The company said that the results of the exchange offer are preliminary and subject to change, but that it is on track to see Ardagh Group’s stake in Ardagh Metal Packaging, which floated in early August, fall to about 75 per cent. It stands at 82 per cent currently.
Ardagh Group floated 8 per cent of its stock in New York in March 2017, but set about securing a separate listing for its Ardagh Metal Packaging this year to take advantage of the high valuations being put on assets in this area of the industry. The listing was secured by way of a reverse merger early last month into a listed cash shell, or special purpose acquisition company, called Gores Holding V.
Delisted
Ardagh Group offered 2.5 shares in Ardagh Metal Packaging for every one unit held in the parent group. Ardagh Group delisted from the New York Stock Exchange on Tuesday.
Ardagh Group employs more than 16,000 people and has annual sales of approximately $7 billion (€6.1 billion). Its fast-growing Ardagh Metal Packaging unit is responsible for 5,000 of the group employees and $3.5 billion of its sales.
Ardagh, which traces its roots back to the long-shuttered Irish Glass Bottle factory in Ringsend in Dublin, entered the drink cans business in 2016 through the $3.4 billion purchase of assets from US packaging group Ball and UK rival Rexam as they offloaded plants to appease competition authorities in completing their own merger.

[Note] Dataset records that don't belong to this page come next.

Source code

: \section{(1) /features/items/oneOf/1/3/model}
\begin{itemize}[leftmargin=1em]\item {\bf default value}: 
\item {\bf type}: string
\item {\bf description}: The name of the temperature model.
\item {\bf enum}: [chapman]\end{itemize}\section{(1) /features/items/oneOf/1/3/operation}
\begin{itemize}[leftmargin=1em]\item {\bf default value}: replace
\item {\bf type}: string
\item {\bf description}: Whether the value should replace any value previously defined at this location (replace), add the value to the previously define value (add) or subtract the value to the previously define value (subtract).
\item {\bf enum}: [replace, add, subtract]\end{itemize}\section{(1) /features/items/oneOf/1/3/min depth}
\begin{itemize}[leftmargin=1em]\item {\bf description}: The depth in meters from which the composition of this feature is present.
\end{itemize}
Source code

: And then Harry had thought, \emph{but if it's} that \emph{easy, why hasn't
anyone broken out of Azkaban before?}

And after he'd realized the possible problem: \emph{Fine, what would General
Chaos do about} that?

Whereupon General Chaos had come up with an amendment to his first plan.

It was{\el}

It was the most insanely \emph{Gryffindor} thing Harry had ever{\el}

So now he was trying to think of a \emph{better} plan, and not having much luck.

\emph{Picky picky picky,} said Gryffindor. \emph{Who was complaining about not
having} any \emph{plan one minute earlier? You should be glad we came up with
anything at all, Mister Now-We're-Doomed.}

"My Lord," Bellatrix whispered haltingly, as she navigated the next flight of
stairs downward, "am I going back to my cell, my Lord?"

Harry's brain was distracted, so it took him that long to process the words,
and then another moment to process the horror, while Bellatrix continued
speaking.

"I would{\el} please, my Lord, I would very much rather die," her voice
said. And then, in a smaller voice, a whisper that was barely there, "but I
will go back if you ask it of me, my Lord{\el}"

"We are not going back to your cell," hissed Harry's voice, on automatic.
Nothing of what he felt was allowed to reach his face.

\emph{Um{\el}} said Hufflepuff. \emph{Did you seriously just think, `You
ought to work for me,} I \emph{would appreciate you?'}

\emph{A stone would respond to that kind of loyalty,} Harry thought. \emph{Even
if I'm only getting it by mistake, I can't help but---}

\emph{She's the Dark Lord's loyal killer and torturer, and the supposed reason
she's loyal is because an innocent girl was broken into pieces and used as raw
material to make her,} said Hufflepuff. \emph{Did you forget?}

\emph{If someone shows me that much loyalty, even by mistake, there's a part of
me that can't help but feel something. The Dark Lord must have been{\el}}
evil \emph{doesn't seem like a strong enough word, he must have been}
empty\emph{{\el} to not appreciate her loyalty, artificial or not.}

Ardagh Group announced last month that it planned to pay a special dividend of $1.25 per share, totalling $295 million. Some $23 million of this will go to all registered stock market investors in the 8 per cent of tradable stock as of Monday, with the remaining $272 million set to be channelled to a holding company at the top of the corporate tree, called ARD Holdings.
Legacy shareholders
ARD Holdings is expected to pay as much as half of the $272 million out to its own legacy shareholders, according to industry sources. These include small shareholders who remained on board a precursor of the packaging giant, Ardagh Glass, when it was taken private in 2003 and opted to reinvest part of the cash they received two years later as management used a special-purpose vehicle to purchase all the stock in the business.
The rest is set to be used to pay down the holding company’s debt, according to industry sources. ARD Holdings has the equivalent of $2.3 billion of borrowings.